[Opening Information section]

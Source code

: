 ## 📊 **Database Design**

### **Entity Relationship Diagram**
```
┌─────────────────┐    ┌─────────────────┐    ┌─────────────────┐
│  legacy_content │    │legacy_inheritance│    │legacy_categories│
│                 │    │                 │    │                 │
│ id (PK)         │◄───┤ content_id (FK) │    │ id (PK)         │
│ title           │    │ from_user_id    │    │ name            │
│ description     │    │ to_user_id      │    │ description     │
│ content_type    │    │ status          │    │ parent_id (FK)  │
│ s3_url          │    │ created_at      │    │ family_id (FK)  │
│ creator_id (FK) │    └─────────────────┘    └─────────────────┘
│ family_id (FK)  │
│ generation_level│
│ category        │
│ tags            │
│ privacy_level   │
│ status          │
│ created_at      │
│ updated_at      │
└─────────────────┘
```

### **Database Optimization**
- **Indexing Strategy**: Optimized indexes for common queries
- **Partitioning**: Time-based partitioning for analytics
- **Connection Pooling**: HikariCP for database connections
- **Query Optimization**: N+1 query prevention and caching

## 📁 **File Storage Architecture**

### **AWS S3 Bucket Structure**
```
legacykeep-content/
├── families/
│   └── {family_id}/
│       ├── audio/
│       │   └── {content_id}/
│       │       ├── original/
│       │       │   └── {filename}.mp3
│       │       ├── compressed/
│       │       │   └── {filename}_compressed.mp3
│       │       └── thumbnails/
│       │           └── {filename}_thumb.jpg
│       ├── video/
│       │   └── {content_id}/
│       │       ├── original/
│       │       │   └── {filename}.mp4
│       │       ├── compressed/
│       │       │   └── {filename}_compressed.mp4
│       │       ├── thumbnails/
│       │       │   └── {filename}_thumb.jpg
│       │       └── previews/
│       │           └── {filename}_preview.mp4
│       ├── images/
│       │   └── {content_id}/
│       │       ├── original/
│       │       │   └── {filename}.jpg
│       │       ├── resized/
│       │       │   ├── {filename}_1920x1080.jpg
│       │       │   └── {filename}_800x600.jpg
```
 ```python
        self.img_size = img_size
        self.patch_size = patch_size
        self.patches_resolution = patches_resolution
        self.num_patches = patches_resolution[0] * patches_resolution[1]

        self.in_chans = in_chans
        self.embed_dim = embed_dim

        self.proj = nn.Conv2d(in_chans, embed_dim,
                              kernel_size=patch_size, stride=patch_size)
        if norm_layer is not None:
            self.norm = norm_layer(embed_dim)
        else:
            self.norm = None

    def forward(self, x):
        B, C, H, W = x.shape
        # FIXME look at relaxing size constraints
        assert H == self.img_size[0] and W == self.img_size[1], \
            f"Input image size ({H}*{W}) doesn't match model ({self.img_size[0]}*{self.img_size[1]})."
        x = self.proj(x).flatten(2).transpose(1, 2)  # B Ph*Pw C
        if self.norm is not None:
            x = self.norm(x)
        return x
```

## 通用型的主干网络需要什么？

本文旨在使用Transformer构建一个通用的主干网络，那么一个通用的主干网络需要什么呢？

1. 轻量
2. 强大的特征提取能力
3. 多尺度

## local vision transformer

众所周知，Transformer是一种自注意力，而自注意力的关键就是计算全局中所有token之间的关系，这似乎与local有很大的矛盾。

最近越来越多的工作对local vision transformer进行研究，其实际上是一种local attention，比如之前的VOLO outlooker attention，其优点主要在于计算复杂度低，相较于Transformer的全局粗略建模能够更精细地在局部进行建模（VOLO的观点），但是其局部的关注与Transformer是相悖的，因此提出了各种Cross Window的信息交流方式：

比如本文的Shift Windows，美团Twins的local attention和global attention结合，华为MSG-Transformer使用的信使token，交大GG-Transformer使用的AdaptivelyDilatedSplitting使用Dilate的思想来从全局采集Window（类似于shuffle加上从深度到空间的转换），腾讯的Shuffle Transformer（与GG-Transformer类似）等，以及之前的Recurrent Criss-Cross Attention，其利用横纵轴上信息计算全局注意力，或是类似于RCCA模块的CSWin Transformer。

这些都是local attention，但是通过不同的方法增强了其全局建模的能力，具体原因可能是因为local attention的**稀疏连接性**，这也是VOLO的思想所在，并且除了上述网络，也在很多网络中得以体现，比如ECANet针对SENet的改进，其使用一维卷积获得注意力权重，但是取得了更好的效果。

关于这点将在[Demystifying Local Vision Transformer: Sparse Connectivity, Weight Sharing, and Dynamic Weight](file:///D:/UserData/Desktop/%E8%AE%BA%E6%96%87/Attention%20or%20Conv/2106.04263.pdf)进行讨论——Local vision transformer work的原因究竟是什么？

[Closing Information section]

→ **Your task**
Read through the entries, then copy every line where the string "proj" is found.

→ **Output**
        self.proj = nn.Conv2d(in_chans, embed_dim,
        x = self.proj(x).flatten(2).transpose(1, 2)  # B Ph*Pw C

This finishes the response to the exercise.